Our Empirical Investigation of Representation Learning for Imitation (EIRLI) has two main goals:

To create a modular algorithm definition system that allows researchers to easily pick and choose from a wide array of commonly used design axes
To facilitate testing of representations within the context of sequential learning, particularly imitation learning and offline reinforcement learning

Common Use Cases

Do you want to…

Reproduce our results? You can find scripts and instructions here to help reproduce our benchmark results.
Design and experiment with a new representation learning algorithm using our modular components? You can find documentation on that here
Use our algorithm definitions in a setting other than sequential learning? The base example here demonstrates this simplified use case

Otherwise, you can see our full ReadTheDocs documentation here.

Modular Algorithm Design

This library was designed in a way that breaks down the definition of a representation learning algorithm into several key parts. The intention was that this system be flexible enough many commonly used algorithms can be defined through different combinations of these modular components.

The design relies on the central concept of a "context" and a "target". In very rough terms, all of our algorithms work by applying some transformation to the context, some transformation to the target, and then calculating a loss as a function of those two transformations. Sometimes an extra context object is passed in

Some examples are:

In SimCLR, the context and target are the same image frame, and augmentation and then encoding is applied to both context and target. That learned representation is sent through a decoder, and then the context and target representations are pulled together with a contrastive loss.
In TemporalCPC, the context is a frame at time t, and the target a frame at time t+k, and then, similarly to SimCLR above, augmentation is applied to the frame before it's put through an encoder, and the two resulting representations pulled together
In a Variational Autoencoder, the context and target are the same image frame. An bottleneck encoder and then a reconstructive decoder are applied to the context, and this reconstructed context is compared to the target through a L2 pixel loss
A Dynamics Prediction model can be seen as an conceptual combination of an autoencoder (which tries to predict the current full image frame) and TemporalCPC, which predicts future information based on current information. In the case of a Dynamics model, we predict a future frame (the target) given the current frame (context) and an action as extra context.

This abstraction isn't perfect, but we believe it is coherent enough to allow for a good number of shared mechanisms between algorithms, and flexible enough to support a wide variety of them.

The modular design mentioned above is facilitated through the use of a number of class interfaces, each of which handles a different component of the algorithm. By selecting different implementations of these shared interfaces, and creating a RepresentationLearner that takes them as arguments, and handles the base machinery of performing transformations.
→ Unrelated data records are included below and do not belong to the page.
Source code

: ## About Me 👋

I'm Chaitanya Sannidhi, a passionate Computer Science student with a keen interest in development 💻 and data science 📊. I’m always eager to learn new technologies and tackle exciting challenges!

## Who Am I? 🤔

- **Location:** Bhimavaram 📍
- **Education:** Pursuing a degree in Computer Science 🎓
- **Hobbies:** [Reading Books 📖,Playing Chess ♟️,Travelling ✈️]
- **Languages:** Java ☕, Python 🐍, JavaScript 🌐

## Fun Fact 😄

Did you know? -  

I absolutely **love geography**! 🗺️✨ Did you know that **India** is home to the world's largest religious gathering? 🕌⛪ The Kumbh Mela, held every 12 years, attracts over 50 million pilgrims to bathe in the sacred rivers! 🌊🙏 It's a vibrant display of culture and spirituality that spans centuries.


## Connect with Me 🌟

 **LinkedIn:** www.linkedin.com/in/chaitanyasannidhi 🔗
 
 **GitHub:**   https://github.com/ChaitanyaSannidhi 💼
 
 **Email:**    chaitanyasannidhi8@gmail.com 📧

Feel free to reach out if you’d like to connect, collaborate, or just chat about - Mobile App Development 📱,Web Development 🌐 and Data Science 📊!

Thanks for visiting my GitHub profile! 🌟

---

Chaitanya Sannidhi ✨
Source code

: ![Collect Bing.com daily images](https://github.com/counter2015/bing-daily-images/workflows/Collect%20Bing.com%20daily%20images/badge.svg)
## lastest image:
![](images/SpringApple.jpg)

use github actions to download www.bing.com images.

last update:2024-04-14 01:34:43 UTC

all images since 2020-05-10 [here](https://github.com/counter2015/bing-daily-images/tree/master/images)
TargetPairConstructer - This component takes in a set of trajectories (assumed to be iterators of dicts containing 'obs' and optional 'acts', and 'dones' keys) and creates a dataset of (context, target, optional extra context) pairs that will be shuffled to form the training set.
Augmenter - This component governs whether either or both of the context and target objects are augmented before being passed to the encoder. Note that this concept only meaningfully applies when the object being augmented is an image frame.
Encoder - The encoder is responsible for taking in an image frame and producing a learned vector representation. It is optionally chained with a Decoder to produce the input to the loss function (which may be a reconstructed image in the case of VAE or Dynamics, or may be a projected version of the learned representation in the case of contrastive methods like SimCLR that use a projection head)
Decoder - As mentioned above, the Decoder acts as a bridge between the representation in the form you want to use for transfer, and whatever input is required your loss function, which is often some transformation of that canonical representation.
BatchExtender - This component is used for situations where you want to calculate loss on batch elements that are not part of the batch that went through your encoder and decoder on this step. This is centrally used for contrastive methods that use momentum, since in that case, you want to use elements from a cached store of previously-calculated representations as negatives in your contrastive loss
LossCalculator - This component takes in the transformed context and transformed target and handles the loss calculation, along with any transformations that need to happen as a part of that calculation.

Training Scripts

In addition to machinery for constructing algorithms, the repo contains a set of Sacred-based training scripts for testing different Representation Learning algorithms as either pretraining or joint training components within an imitation learning pipeline. These are likeliest to be a fit for your use case if you want to reproduce our results, or train models in similar settings

Comments

Bridging pretrain and adaptation
This PR aims for:

Create a Python script that calls run_rep_learner.py first then il_train.py. This file should allow the normal workflow of pretrain -> adapt, and also grid search over different configurations.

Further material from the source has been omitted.